Stored entries.
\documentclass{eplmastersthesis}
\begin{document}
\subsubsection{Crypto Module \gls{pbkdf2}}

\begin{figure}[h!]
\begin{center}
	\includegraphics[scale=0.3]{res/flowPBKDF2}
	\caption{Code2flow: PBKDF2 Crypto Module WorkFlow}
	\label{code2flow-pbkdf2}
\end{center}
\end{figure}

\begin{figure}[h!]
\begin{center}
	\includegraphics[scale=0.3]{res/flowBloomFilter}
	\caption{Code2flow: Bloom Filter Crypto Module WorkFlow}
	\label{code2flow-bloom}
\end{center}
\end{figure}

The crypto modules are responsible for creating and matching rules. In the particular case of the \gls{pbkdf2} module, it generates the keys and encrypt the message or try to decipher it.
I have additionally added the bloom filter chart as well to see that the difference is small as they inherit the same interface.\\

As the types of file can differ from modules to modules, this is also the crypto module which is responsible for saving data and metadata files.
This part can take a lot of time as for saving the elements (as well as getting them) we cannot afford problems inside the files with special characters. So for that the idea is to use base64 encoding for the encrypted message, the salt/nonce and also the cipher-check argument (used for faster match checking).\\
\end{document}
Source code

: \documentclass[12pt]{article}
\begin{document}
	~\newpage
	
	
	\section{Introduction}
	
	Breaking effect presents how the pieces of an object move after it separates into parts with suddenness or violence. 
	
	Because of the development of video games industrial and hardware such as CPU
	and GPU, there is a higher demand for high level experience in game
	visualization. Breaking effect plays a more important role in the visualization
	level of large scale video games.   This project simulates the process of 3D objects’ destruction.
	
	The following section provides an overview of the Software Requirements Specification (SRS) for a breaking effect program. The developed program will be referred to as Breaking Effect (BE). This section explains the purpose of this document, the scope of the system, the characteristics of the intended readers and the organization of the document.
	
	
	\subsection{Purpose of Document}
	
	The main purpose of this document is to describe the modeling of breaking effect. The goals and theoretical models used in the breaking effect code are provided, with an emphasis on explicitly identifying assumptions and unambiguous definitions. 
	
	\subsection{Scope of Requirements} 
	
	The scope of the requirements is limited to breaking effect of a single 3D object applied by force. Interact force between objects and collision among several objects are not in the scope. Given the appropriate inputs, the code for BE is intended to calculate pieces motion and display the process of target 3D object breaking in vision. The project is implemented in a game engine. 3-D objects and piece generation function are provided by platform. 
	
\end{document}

Exercise instructions.
Return each entry without altering a single word.

Answer space.
\documentclass{eplmastersthesis}
\begin{document}
\subsubsection{Crypto Module \gls{pbkdf2}}

\begin{figure}[h!]
\begin{center}
	\includegraphics[scale=0.3]{res/flowPBKDF2}
	\caption{Code2flow: PBKDF2 Crypto Module WorkFlow}
	\label{code2flow-pbkdf2}
\end{center}
\end{figure}

\begin{figure}[h!]
\begin{center}
	\includegraphics[scale=0.3]{res/flowBloomFilter}
	\caption{Code2flow: Bloom Filter Crypto Module WorkFlow}
	\label{code2flow-bloom}
\end{center}
\end{figure}

The crypto modules are responsible for creating and matching rules. In the particular case of the \gls{pbkdf2} module, it generates the keys and encrypt the message or try to decipher it.
I have additionally added the bloom filter chart as well to see that the difference is small as they inherit the same interface.\\

As the types of file can differ from modules to modules, this is also the crypto module which is responsible for saving data and metadata files.
This part can take a lot of time as for saving the elements (as well as getting them) we cannot afford problems inside the files with special characters. So for that the idea is to use base64 encoding for the encrypted message, the salt/nonce and also the cipher-check argument (used for faster match checking).\\
\end{document}
Source code

: \documentclass[12pt]{article}
\begin{document}
	~\newpage
	
	
	\section{Introduction}
	
	Breaking effect presents how the pieces of an object move after it separates into parts with suddenness or violence. 
	
	Because of the development of video games industrial and hardware such as CPU
	and GPU, there is a higher demand for high level experience in game
	visualization. Breaking effect plays a more important role in the visualization
	level of large scale video games.   This project simulates the process of 3D objects’ destruction.
	
	The following section provides an overview of the Software Requirements Specification (SRS) for a breaking effect program. The developed program will be referred to as Breaking Effect (BE). This section explains the purpose of this document, the scope of the system, the characteristics of the intended readers and the organization of the document.
	
	
	\subsection{Purpose of Document}
	
	The main purpose of this document is to describe the modeling of breaking effect. The goals and theoretical models used in the breaking effect code are provided, with an emphasis on explicitly identifying assumptions and unambiguous definitions. 
	
	\subsection{Scope of Requirements} 
	
	The scope of the requirements is limited to breaking effect of a single 3D object applied by force. Interact force between objects and collision among several objects are not in the scope. Given the appropriate inputs, the code for BE is intended to calculate pieces motion and display the process of target 3D object breaking in vision. The project is implemented in a game engine. 3-D objects and piece generation function are provided by platform. 
	
\end{document}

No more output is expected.